* [Aim of the exercise]
Please write out exactly the lines of the data below from the line holding "abbracciato i negotij" through the line holding "supplicava, che nella", and leave out the rest.
Content starts
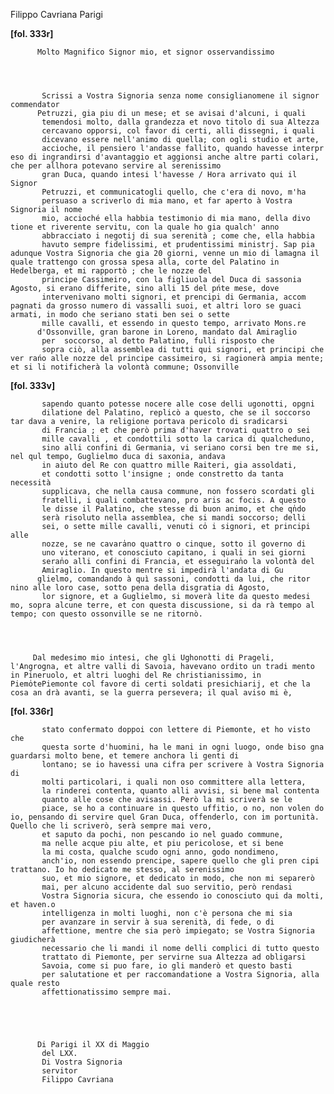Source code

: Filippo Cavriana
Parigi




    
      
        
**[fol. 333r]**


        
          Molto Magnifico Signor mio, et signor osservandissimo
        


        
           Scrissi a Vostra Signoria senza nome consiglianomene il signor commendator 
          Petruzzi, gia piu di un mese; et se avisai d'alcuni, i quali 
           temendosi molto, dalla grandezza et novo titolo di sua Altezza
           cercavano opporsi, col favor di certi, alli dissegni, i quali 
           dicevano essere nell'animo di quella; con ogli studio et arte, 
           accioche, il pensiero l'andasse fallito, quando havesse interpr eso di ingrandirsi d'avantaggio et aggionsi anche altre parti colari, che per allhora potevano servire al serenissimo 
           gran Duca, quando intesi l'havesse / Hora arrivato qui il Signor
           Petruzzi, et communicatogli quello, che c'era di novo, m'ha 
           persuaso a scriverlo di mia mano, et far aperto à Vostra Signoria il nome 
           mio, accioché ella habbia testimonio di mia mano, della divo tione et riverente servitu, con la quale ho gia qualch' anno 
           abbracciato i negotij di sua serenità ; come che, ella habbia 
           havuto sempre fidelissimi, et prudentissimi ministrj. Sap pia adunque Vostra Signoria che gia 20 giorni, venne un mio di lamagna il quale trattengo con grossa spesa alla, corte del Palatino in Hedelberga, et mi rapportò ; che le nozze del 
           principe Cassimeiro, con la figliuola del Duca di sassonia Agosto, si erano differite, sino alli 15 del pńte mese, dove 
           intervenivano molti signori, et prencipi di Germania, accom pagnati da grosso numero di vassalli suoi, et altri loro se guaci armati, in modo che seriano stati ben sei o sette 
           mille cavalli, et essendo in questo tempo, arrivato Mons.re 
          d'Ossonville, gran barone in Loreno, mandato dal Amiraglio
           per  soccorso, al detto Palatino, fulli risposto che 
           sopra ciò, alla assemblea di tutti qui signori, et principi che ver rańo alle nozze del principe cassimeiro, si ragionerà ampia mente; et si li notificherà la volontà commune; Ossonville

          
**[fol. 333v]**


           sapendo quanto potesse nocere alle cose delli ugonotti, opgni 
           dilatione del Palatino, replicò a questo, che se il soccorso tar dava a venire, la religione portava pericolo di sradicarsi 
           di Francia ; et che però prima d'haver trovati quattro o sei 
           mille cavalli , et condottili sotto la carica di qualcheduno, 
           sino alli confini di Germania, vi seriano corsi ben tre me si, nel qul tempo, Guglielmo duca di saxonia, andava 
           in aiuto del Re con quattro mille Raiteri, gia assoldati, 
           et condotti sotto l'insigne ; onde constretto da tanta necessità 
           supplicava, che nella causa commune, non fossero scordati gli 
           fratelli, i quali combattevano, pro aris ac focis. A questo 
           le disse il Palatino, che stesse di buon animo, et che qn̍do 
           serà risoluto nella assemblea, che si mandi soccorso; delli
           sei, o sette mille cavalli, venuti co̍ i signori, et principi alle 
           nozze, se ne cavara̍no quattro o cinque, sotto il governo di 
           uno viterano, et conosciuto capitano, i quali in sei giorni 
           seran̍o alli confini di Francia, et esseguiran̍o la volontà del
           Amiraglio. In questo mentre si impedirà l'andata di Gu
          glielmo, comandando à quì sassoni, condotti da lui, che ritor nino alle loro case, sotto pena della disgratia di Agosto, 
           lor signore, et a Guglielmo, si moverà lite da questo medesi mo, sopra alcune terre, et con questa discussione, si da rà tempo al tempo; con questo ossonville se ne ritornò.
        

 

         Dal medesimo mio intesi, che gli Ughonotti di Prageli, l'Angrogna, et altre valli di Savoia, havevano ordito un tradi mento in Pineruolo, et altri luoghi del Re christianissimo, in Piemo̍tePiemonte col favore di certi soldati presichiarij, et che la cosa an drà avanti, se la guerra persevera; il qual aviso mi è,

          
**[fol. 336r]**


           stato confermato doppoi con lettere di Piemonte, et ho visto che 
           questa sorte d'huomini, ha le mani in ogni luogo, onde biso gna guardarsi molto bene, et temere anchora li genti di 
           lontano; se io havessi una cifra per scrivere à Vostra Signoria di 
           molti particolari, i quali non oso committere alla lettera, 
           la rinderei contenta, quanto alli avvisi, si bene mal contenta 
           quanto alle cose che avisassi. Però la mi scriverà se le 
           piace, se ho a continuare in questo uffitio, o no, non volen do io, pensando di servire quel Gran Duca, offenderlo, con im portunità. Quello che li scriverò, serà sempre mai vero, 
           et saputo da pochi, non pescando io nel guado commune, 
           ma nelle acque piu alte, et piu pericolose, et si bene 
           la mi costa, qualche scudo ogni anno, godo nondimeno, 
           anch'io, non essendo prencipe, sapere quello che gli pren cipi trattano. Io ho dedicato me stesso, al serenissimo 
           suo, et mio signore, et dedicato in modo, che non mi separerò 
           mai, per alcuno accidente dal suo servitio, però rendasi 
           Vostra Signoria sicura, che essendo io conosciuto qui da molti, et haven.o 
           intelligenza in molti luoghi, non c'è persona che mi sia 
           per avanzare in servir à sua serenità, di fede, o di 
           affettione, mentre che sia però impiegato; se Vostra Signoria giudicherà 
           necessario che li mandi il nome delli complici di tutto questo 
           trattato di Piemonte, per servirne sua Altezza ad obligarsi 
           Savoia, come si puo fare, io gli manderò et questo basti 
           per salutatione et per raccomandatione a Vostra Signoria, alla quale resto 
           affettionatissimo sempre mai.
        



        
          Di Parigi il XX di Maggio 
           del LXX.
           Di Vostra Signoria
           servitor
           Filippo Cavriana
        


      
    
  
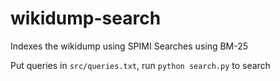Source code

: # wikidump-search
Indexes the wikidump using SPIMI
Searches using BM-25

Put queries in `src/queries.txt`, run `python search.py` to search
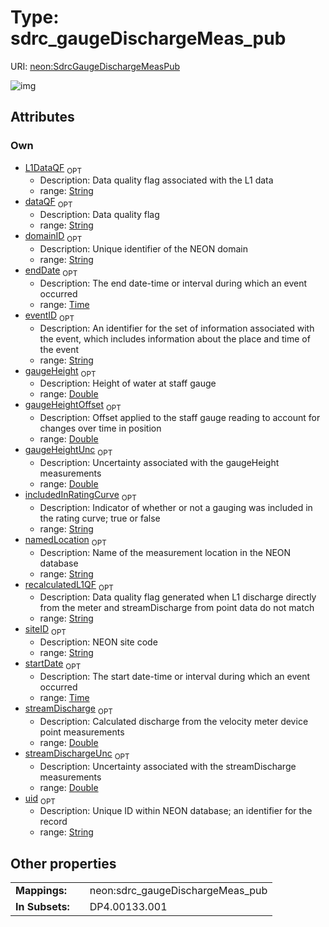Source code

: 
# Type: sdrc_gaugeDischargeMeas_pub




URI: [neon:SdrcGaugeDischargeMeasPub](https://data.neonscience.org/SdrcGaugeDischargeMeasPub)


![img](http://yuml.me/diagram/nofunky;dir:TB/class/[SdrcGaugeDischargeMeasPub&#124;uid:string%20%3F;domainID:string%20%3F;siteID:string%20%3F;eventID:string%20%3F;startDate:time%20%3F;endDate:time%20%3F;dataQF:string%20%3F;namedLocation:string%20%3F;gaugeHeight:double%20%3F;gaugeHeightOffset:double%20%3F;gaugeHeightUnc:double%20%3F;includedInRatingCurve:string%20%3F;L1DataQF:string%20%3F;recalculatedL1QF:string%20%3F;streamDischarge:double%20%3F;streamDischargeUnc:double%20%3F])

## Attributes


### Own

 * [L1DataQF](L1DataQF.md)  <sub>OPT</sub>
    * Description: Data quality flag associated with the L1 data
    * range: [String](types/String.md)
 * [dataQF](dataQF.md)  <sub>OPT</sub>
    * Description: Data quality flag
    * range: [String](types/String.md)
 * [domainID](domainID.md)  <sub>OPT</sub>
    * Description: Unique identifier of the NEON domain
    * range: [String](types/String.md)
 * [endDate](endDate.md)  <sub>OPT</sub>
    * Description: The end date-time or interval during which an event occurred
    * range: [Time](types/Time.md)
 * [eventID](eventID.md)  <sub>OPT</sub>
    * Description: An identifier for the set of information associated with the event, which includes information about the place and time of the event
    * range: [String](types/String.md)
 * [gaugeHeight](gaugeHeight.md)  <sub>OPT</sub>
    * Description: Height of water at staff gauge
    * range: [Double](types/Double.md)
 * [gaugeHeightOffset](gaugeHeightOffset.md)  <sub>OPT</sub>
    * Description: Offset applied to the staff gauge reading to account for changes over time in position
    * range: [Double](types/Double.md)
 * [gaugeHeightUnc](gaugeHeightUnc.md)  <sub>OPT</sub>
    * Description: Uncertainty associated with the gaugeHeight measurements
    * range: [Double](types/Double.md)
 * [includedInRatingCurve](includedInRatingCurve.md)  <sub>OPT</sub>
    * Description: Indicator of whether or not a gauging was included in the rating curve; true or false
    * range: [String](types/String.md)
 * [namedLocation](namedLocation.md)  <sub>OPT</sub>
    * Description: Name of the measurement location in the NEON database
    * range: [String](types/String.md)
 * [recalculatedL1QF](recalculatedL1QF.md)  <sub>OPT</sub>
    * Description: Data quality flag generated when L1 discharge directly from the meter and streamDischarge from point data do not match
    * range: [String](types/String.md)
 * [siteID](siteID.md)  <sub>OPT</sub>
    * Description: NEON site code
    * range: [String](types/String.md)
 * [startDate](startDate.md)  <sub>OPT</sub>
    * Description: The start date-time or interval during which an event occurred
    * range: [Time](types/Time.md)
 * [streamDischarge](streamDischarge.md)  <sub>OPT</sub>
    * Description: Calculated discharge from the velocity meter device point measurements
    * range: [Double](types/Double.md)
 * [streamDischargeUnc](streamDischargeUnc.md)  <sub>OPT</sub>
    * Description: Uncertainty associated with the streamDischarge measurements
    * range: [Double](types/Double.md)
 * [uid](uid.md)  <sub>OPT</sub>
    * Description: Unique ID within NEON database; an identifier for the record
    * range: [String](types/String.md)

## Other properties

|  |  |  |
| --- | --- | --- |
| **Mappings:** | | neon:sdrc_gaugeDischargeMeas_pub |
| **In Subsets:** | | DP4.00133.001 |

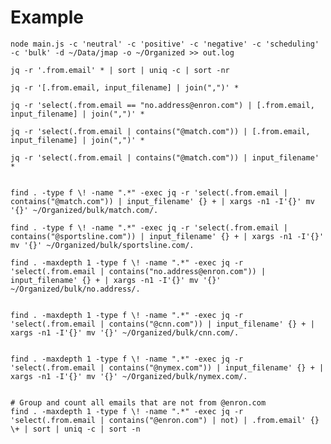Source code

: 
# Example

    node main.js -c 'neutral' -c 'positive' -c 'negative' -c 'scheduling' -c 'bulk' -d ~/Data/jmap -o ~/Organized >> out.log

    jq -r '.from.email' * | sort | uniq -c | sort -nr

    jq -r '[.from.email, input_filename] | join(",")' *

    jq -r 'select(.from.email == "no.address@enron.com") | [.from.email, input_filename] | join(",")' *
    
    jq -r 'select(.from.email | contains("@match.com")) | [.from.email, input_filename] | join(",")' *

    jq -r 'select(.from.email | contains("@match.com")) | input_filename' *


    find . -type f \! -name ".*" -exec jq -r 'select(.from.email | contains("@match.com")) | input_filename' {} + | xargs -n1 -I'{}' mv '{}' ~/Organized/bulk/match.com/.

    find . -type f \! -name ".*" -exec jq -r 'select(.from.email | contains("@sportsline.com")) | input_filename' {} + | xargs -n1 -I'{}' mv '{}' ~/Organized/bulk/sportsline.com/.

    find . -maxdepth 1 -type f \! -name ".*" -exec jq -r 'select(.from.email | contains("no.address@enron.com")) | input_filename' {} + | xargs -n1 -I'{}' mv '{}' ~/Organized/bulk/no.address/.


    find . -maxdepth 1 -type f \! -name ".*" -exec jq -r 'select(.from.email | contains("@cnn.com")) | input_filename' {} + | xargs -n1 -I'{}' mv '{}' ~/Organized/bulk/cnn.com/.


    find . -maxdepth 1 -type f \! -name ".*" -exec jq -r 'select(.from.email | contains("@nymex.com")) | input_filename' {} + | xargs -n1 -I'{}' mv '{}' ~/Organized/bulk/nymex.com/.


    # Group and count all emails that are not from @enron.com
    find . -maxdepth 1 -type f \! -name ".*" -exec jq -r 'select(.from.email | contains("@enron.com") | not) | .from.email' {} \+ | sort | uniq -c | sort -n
Content ends
* [Completed task]
           abbracciato i negotij di sua serenità ; come che, ella habbia 
           havuto sempre fidelissimi, et prudentissimi ministrj. Sap pia adunque Vostra Signoria che gia 20 giorni, venne un mio di lamagna il quale trattengo con grossa spesa alla, corte del Palatino in Hedelberga, et mi rapportò ; che le nozze del 
           principe Cassimeiro, con la figliuola del Duca di sassonia Agosto, si erano differite, sino alli 15 del pńte mese, dove 
           intervenivano molti signori, et prencipi di Germania, accom pagnati da grosso numero di vassalli suoi, et altri loro se guaci armati, in modo che seriano stati ben sei o sette 
           mille cavalli, et essendo in questo tempo, arrivato Mons.re 
          d'Ossonville, gran barone in Loreno, mandato dal Amiraglio
           per  soccorso, al detto Palatino, fulli risposto che 
           sopra ciò, alla assemblea di tutti qui signori, et principi che ver rańo alle nozze del principe cassimeiro, si ragionerà ampia mente; et si li notificherà la volontà commune; Ossonville

          
**[fol. 333v]**


           sapendo quanto potesse nocere alle cose delli ugonotti, opgni 
           dilatione del Palatino, replicò a questo, che se il soccorso tar dava a venire, la religione portava pericolo di sradicarsi 
           di Francia ; et che però prima d'haver trovati quattro o sei 
           mille cavalli , et condottili sotto la carica di qualcheduno, 
           sino alli confini di Germania, vi seriano corsi ben tre me si, nel qul tempo, Guglielmo duca di saxonia, andava 
           in aiuto del Re con quattro mille Raiteri, gia assoldati, 
           et condotti sotto l'insigne ; onde constretto da tanta necessità 
           supplicava, che nella causa commune, non fossero scordati gli 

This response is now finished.